That segregation is built on a system of racism that keeps us separate, but also restricts people of color to fewer opportunities for housing, employment, transportation, and also recreation.
InsideClimate News has a great story and interview with author James Edward Mills about people of color and outdoor recreation. The article cites a couple of telling statistics:
57 percent of African-Americans and 70 percent of Hispanic/Latinx said they were “alarmed” or “concerned” about global warming, while only 49 percent of whites; expressed those worries. (from the Yale Program on Climate Change Communication);
a 2011 National Park Service report stated that of people who don’t visit the National Parks, 16 percent of blacks and 24 percent of Hispanic/Latinx said the parks weren’t safe, while only 5 percent of white people stated that.
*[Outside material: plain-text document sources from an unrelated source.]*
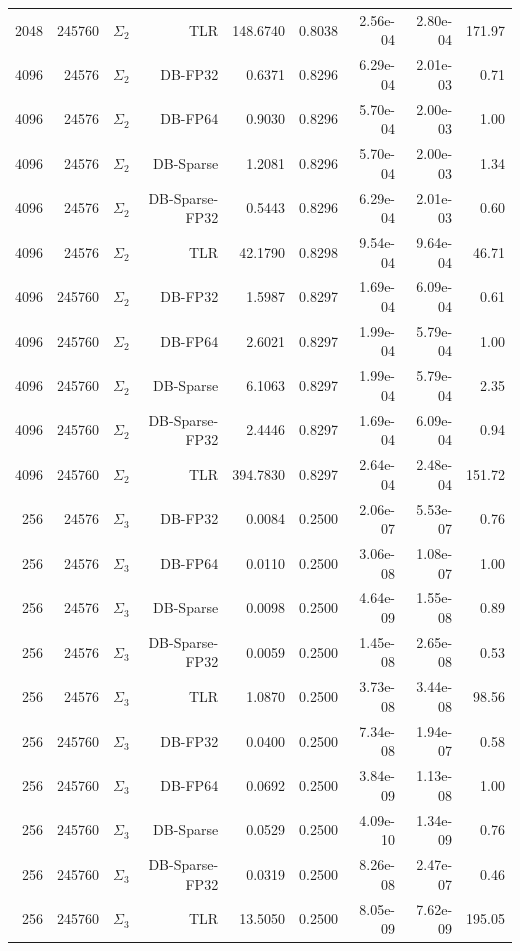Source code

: \begin{tabular}{|r|r|r|r|r|r|r|r|r|}
  2048 & 245760 & $\Sigma_2$ & TLR & 148.6740 & 0.8038 & 2.56e-04 & 2.80e-04 & 171.97 \\
  4096 & 24576 & $\Sigma_2$ & DB-FP32 & 0.6371 & 0.8296 & 6.29e-04 & 2.01e-03 & 0.71 \\
  4096 & 24576 & $\Sigma_2$ & DB-FP64 & 0.9030 & 0.8296 & 5.70e-04 & 2.00e-03 & 1.00 \\
  4096 & 24576 & $\Sigma_2$ & DB-Sparse & 1.2081 & 0.8296 & 5.70e-04 & 2.00e-03 & 1.34 \\
  4096 & 24576 & $\Sigma_2$ & DB-Sparse-FP32 & 0.5443 & 0.8296 & 6.29e-04 & 2.01e-03 & 0.60 \\
  4096 & 24576 & $\Sigma_2$ & TLR & 42.1790 & 0.8298 & 9.54e-04 & 9.64e-04 & 46.71 \\
  4096 & 245760 & $\Sigma_2$ & DB-FP32 & 1.5987 & 0.8297 & 1.69e-04 & 6.09e-04 & 0.61 \\
  4096 & 245760 & $\Sigma_2$ & DB-FP64 & 2.6021 & 0.8297 & 1.99e-04 & 5.79e-04 & 1.00 \\
  4096 & 245760 & $\Sigma_2$ & DB-Sparse & 6.1063 & 0.8297 & 1.99e-04 & 5.79e-04 & 2.35 \\
  4096 & 245760 & $\Sigma_2$ & DB-Sparse-FP32 & 2.4446 & 0.8297 & 1.69e-04 & 6.09e-04 & 0.94 \\
  4096 & 245760 & $\Sigma_2$ & TLR & 394.7830 & 0.8297 & 2.64e-04 & 2.48e-04 & 151.72 \\
  256 & 24576 & $\Sigma_3$ & DB-FP32 & 0.0084 & 0.2500 & 2.06e-07 & 5.53e-07 & 0.76 \\
  256 & 24576 & $\Sigma_3$ & DB-FP64 & 0.0110 & 0.2500 & 3.06e-08 & 1.08e-07 & 1.00 \\
  256 & 24576 & $\Sigma_3$ & DB-Sparse & 0.0098 & 0.2500 & 4.64e-09 & 1.55e-08 & 0.89 \\
  256 & 24576 & $\Sigma_3$ & DB-Sparse-FP32 & 0.0059 & 0.2500 & 1.45e-08 & 2.65e-08 & 0.53 \\
  256 & 24576 & $\Sigma_3$ & TLR & 1.0870 & 0.2500 & 3.73e-08 & 3.44e-08 & 98.56 \\
  256 & 245760 & $\Sigma_3$ & DB-FP32 & 0.0400 & 0.2500 & 7.34e-08 & 1.94e-07 & 0.58 \\
  256 & 245760 & $\Sigma_3$ & DB-FP64 & 0.0692 & 0.2500 & 3.84e-09 & 1.13e-08 & 1.00 \\
  256 & 245760 & $\Sigma_3$ & DB-Sparse & 0.0529 & 0.2500 & 4.09e-10 & 1.34e-09 & 0.76 \\
  256 & 245760 & $\Sigma_3$ & DB-Sparse-FP32 & 0.0319 & 0.2500 & 8.26e-08 & 2.47e-07 & 0.46 \\
  256 & 245760 & $\Sigma_3$ & TLR & 13.5050 & 0.2500 & 8.05e-09 & 7.62e-09 & 195.05 \\

\end{tabular}
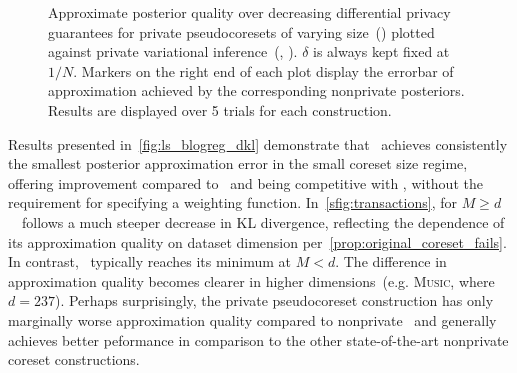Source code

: \begin{figure*}[!t]
	\captionsetup[subfigure]{justification=centering}
	\centering
	\begin{subfigure}[b]{.29\textwidth}
		\vspace*{-0.26cm}
		\centerline{}%
		\label{sfig:santapriv}
	\end{subfigure}
	\hfill\qquad
	\centering
	\begin{subfigure}[b]{.29\textwidth} 
		\vspace*{-0.26cm}
		\centerline{}%
		\label{sfig:chemreact100priv}
	\end{subfigure}
	\hfill\qquad
	\centering
	\begin{subfigure}[b]{.29\textwidth}
		\vspace*{-0.26cm}
		\centerline{}%
		\label{sfig:musicpriv}
	\end{subfigure}
	\hfill\qquad
	\caption{Approximate posterior quality over decreasing differential privacy guarantees for private pseudocoresets of varying size~(\dpsvi) plotted against private variational inference~(\dpvi, \citep{jalko17}). $\delta$ is always kept fixed at $ 1/N$. Markers on the right end of each plot display the errorbar of approximation achieved by the corresponding nonprivate posteriors. Results are displayed over 5 trials for each construction.}
	\label{fig:dklvseps} 
\end{figure*}

Results presented in~\cref{fig:ls_blogreg_dkl} demonstrate that \psvi~achieves consistently the smallest posterior approximation error in the small coreset size regime, offering improvement
compared to \sparsevi~and being competitive with \gigao,
without the requirement for specifying a weighting function. In~\cref{sfig:transactions}, for $M \geq d$ ~\gigao~follows a much steeper decrease in KL divergence, reflecting the dependence of its approximation quality on dataset dimension per~\cref{prop:original_coreset_fails}. In contrast, \psvi~typically reaches its minimum at $M<d$. The difference in approximation quality becomes clearer in higher dimensions~(e.g. \textsc{Music}, where $d=237$). Perhaps surprisingly, the private pseudocoreset construction has only marginally worse approximation quality compared to nonprivate \psvi~and generally achieves better peformance in comparison to the other state-of-the-art nonprivate coreset constructions.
It is estimated that by 2045, the U.S. will be a majority-minority nation, meaning that people of color together will make up a majority of the U.S. population. For Mills, that poses the questions, "What happens if a majority of our nation has no affinity for nature?... How long will Yosemite last?"
Which brings me back to the family I saw enjoying the beach earlier today. They reminded me that we all share in common things like family, love, spirituality, the making of memories and connections, and enjoying the Great Lakes, and that these are a legacy we can all pass on to the next generation.
They also reminded me that healthy, public spaces – be they a waterfront in downtown Chicago, Toronto or Cleveland, or at a State Forest in northeastern Wisconsin – are vital for all people to gather, to enjoy nature and the outdoors, and to see and be with each other.
Equity in access to recreation is a justice issue that calls for us to dismantle systemic racism and white supremacy, but it is also an issue of survival. We need the everyone in the next generation to have an emotional and spiritual connection to the health of our planet as we face the myriad of crises before us, including climate change.